## Required work
List all the lines in these records that hold "thẳm".

── Records ──

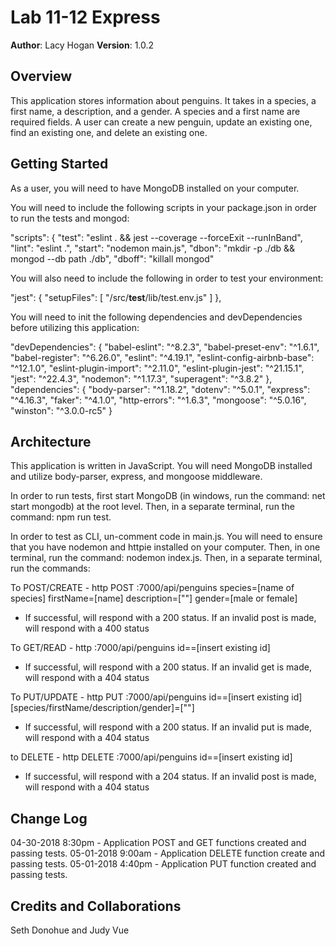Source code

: # Lab 11-12 Express
**Author**: Lacy Hogan
**Version**: 1.0.2

## Overview
This application stores information about penguins. It takes in a species, a first name, a description, and a gender. A species and a first name are required fields. A user can create a new penguin, update an existing one, find an existing one, and delete an existing one.

## Getting Started
As a user, you will need to have MongoDB installed on your computer. 

You will need to include the following scripts in your package.json in order to run the tests and mongod:

 "scripts": {
    "test": "eslint . && jest --coverage --forceExit --runInBand",
    "lint": "eslint .",
    "start": "nodemon main.js",
    "dbon": "mkdir -p ./db && mongod --db path ./db",
    "dboff": "killall mongod"

You will also need to include the following in order to test your environment:

  "jest": {
    "setupFiles": [
      "<rootDir>/src/__test__/lib/test.env.js"
    ]
  },

You will need to init the following dependencies and devDependencies before utilizing this application:

  "devDependencies": {
    "babel-eslint": "^8.2.3",
    "babel-preset-env": "^1.6.1",
    "babel-register": "^6.26.0",
    "eslint": "^4.19.1",
    "eslint-config-airbnb-base": "^12.1.0",
    "eslint-plugin-import": "^2.11.0",
    "eslint-plugin-jest": "^21.15.1",
    "jest": "^22.4.3",
    "nodemon": "^1.17.3",
    "superagent": "^3.8.2"
  },
  "dependencies": {
    "body-parser": "^1.18.2",
    "dotenv": "^5.0.1",
    "express": "^4.16.3",
    "faker": "^4.1.0",
    "http-errors": "^1.6.3",
    "mongoose": "^5.0.16",
    "winston": "^3.0.0-rc5"
  }

## Architecture
This application is written in JavaScript. You will need MongoDB installed and utilize body-parser, express, and mongoose middleware. 

In order to run tests, first start MongoDB (in windows, run the command: net start mongodb) at the root level. Then, in a separate terminal, run the command: npm run test.

In order to test as CLI, un-comment code in main.js. You will need to ensure that you have nodemon and httpie installed on your computer. Then, in one terminal, run the command: nodemon index.js. Then, in a separate terminal, run the commands:

To POST/CREATE - http POST :7000/api/penguins species=[name of species] firstName=[name] description=[""] gender=[male or female]

- If successful, will respond with a 200 status. If an invalid post is made, will respond with a 400 status

To GET/READ - http :7000/api/penguins id==[insert existing id]

- If successful, will respond with a 200 status. If an invalid get is made, will respond with a 404 status

To PUT/UPDATE - http PUT :7000/api/penguins id==[insert existing id] [species/firstName/description/gender]=[""]

- If successful, will respond with a 200 status. If an invalid put is made, will respond with a 404 status

to DELETE - http DELETE :7000/api/penguins id==[insert existing id]

- If successful, will respond with a 204 status. If an invalid post is made, will respond with a 404 status

## Change Log
04-30-2018 8:30pm - Application POST and GET functions created and passing tests.
05-01-2018 9:00am - Application DELETE function create and passing tests.
05-01-2018 4:40pm - Application PUT function created and passing tests.

## Credits and Collaborations
Seth Donohue and Judy Vue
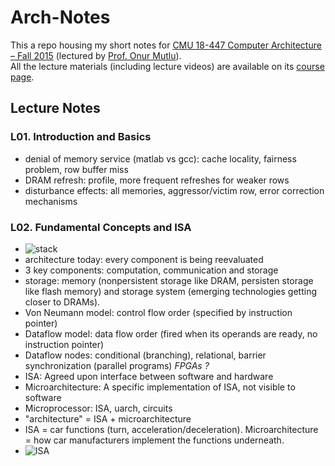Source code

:# Arch-Notes
This a repo housing my short notes for [CMU 18-447 Computer Architecture – Fall 2015](http://www.ece.cmu.edu/~ece447/s15/doku.php?id=schedule) (lectured by [Prof. Onur Mutlu](http://users.ece.cmu.edu/~omutlu/)).  
All the lecture materials (including lecture videos) are available on its [course page](http://www.ece.cmu.edu/~ece447/s15/doku.php?id=schedule).

## Lecture Notes

### L01. Introduction and Basics

- denial of memory service (matlab vs gcc): cache locality, fairness problem, row buffer miss
- DRAM refresh: profile, more frequent refreshes for weaker rows
- disturbance effects: all memories, aggressor/victim row, error correction mechanisms

### L02. Fundamental Concepts and ISA

- ![stack](http://i.imgur.com/VLOMeV1.png)
- architecture today: every component is being reevaluated
- 3 key components: computation, communication and storage
- storage: memory (nonpersistent storage like DRAM, persisten storage like flash memory) and storage system (emerging technologies getting closer to DRAMs).
- Von Neumann model: control flow order (specified by instruction pointer)
- Dataflow model: data flow order (fired when its operands are ready, no instruction pointer)
- Dataflow nodes: conditional (branching), relational, barrier synchronization (parallel programs)
*FPGAs ?*
- ISA: Agreed upon interface between software and hardware
- Microarchitecture: A specific implementation of ISA, not visible to software
- Microprocessor: ISA, uarch, circuits
- "architecture" = ISA + microarchitecture
- ISA = car functions (turn, acceleration/deceleration). Microarchitecture = how car manufacturers implement the functions underneath.
- ![ISA](http://i.imgur.com/M1TPhNV.png)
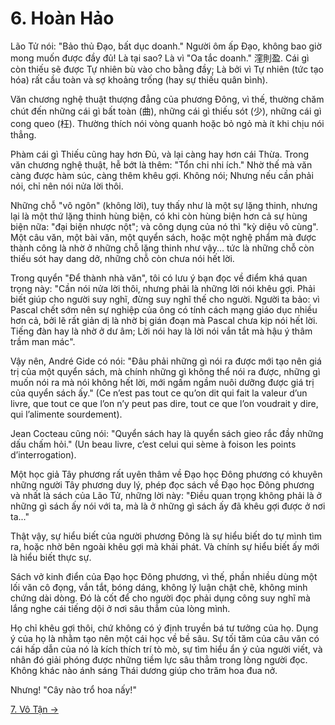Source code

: # 6. Hoàn Hảo

Lão Tử nói: "Bảo thủ Đạo, bất dục doanh." Người ôm ấp Đạo, không bao giờ mong
muốn được đầy đủ! Là tại sao? Là vì "Oa tắc doanh." 漥則盈. Cái gì còn thiếu sẽ
được Tự nhiên bù vào cho bằng đầy; Là bởi vì Tự nhiên (tức tạo hóa) rất cầu toàn
và sợ khoảng trống (hay sự thiếu quân bình).

Văn chương nghệ thuật thượng đẳng của phương Đông, vì thế, thường chăm chút đến
những cái gì bất toàn (曲), những cái gì thiếu sót (少), những cái gì cong queo
(枉). Thường thích nói vòng quanh hoặc bỏ ngỏ mà ít khi chịu nói thẳng.

Phàm cái gì Thiếu cũng hay hơn Đủ, và lại càng hay hơn cái Thừa. Trong văn
chương nghệ thuật, hễ bớt là thêm: "Tổn chi nhi ích." Nhờ thế mà văn càng được
hàm súc, càng thêm khêu gợi. Không nói; Nhưng nếu cần phải nói, chỉ nên nói nửa
lời thôi.

Những chỗ "vô ngôn" (không lời), tuy thấy như là một sự lặng thinh, nhưng lại là
một thứ lặng thinh hùng biện, có khi còn hùng biện hơn cả sự hùng biện nữa: "đại
biện nhược nột"; và công dụng của nó thì "kỳ diệu vô cùng". Một câu văn, một bài
văn, một quyển sách, hoặc một nghệ phẩm mà được thành công là nhờ ở những chỗ
lặng thinh như vậy... tức là những chỗ còn thiếu sót hay dang dở, những chỗ còn
chưa nói hết lời.

Trong quyển "Để thành nhà văn", tôi có lưu ý bạn đọc về điểm khá quan trọng này:
"Cần nói nửa lời thôi, nhưng phải là những lời nói khêu gợi. Phải biết giúp cho
người suy nghĩ, đừng suy nghĩ thế cho người. Người ta bảo: vì Pascal chết sớm
nên sự nghiệp của ông có tính cách mạng giáo dục nhiều hơn cả, bởi lẽ rất giản
dị là nhờ bị gián đoạn mà Pascal chưa kịp nói hết lời. Tiếng đàn hay là nhờ ở dư
âm; Lời nói hay là lời nói vắn tắt mà hậu ý thâm trầm man mác".

Vậy nên, André Gide có nói: "Đâu phải những gì nói ra được mới tạo nên giá trị
của một quyển sách, mà chính những gì không thể nói ra được, những gì muốn nói
ra mà nói không hết lời, mới ngấm ngầm nuôi dưỡng được giá trị của quyển sách
ấy." (Ce n’est pas tout ce qu’on dit qui fait la valeur d’un livre, que tout ce
que l’on n’y peut pas dire, tout ce que l’on voudrait y dire, qui l’alimente
sourdement).

Jean Cocteau cũng nói: "Quyển sách hay là quyển sách gieo rắc đầy những dấu chấm
hỏi." (Un beau livre, c’est celui qui sème à foison les points d’interrogation).

Một học giả Tây phương rất uyên thâm về Đạo học Đông phương có khuyên những
người Tây phương duy lý, phép đọc sách về Đạo học Đông phương và nhất là sách
của Lão Tử, những lời này: "Điều quan trọng không phải là ở những gì sách ấy nói
với ta, mà là ở những gì sách ấy đã khêu gợi được ở nơi ta..."

Thật vậy, sự hiểu biết của người phương Đông là sự hiểu biết do tự mình tìm ra,
hoặc nhờ bên ngoài khêu gợi mà khải phát. Và chính sự hiểu biết ấy mới là hiểu
biết thực sự.

Sách vở kinh điển của Đạo học Đông phương, vì thế, phần nhiều dùng một lối văn
cô đọng, vắn tắt, bóng dáng, không lý luận chật chẽ, không minh chứng dài dòng.
Đó là cốt để cho người đọc phải dụng công suy nghĩ mà lắng nghe cái tiếng dội ở
nơi sâu thẳm của lòng mình.

Họ chỉ khêu gợi thôi, chứ không có ý định truyền bá tư tưởng của họ. Dụng ý của
họ là nhằm tạo nên một cái học về bề sâu. Sự tối tăm của câu văn có cái hấp dẫn
của nó là kích thích trí tò mò, sự tìm hiểu ẩn ý của người viết, và nhân đó giải
phóng được những tiềm lực sâu thẳm trong lòng người đọc. Không khác nào ánh sáng
Thái dương giúp cho trăm hoa đua nở.

Nhưng! "Cây nào trổ hoa nấy!"

[7. Vô Tận &rarr;](https://github.com/thaicuc/tinh-hoa-dao-hoc/blob/master/contents/07-vo-tan.md)
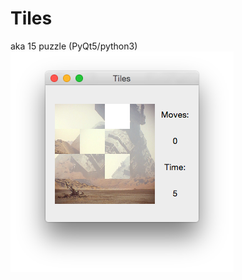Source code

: # Tiles
aka 15 puzzle (PyQt5/python3)
![Screenshot](https://raw.githubusercontent.com/Longhanks/Tiles/master/screenshot.png "Screenshot")
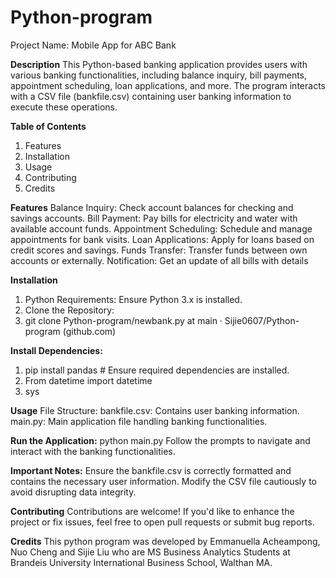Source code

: # Python-program
Project Name: Mobile App for ABC Bank

**Description**
This Python-based banking application provides users with various banking functionalities, including balance inquiry, bill payments, appointment scheduling, loan applications, and more. The program interacts with a CSV file (bankfile.csv) containing user banking information to execute these operations.

**Table of Contents**
1. Features
2. Installation
3. Usage
4. Contributing
5. Credits

**Features**
Balance Inquiry: Check account balances for checking and savings accounts.
Bill Payment: Pay bills for electricity and water with available account funds.
Appointment Scheduling: Schedule and manage appointments for bank visits.
Loan Applications: Apply for loans based on credit scores and savings.
Funds Transfer: Transfer funds between own accounts or externally.
Notification: Get an update of all bills with details

**Installation**
1. Python Requirements: Ensure Python 3.x is installed.
2. Clone the Repository: 
3. git clone Python-program/newbank.py at main · Sijie0607/Python-program (github.com)

**Install Dependencies:**
1. pip install pandas  # Ensure required dependencies are installed.
2. From datetime import datetime
3. sys 

**Usage**
File Structure:
bankfile.csv: Contains user banking information.
main.py: Main application file handling banking functionalities.

**Run the Application:**
python main.py
Follow the prompts to navigate and interact with the banking functionalities.

**Important Notes:**
Ensure the bankfile.csv is correctly formatted and contains the necessary user information.
Modify the CSV file cautiously to avoid disrupting data integrity.

**Contributing**
Contributions are welcome! If you'd like to enhance the project or fix issues, feel free to open pull requests or submit bug reports.

**Credits**
This python program was developed by Emmanuella Acheampong, Nuo Cheng and Sijie Liu who are MS Business Analytics Students at Brandeis University International Business School, Walthan MA.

───

## Exercise output
nơi sâu thẳm của lòng mình.
phóng được những tiềm lực sâu thẳm trong lòng người đọc. Không khác nào ánh sáng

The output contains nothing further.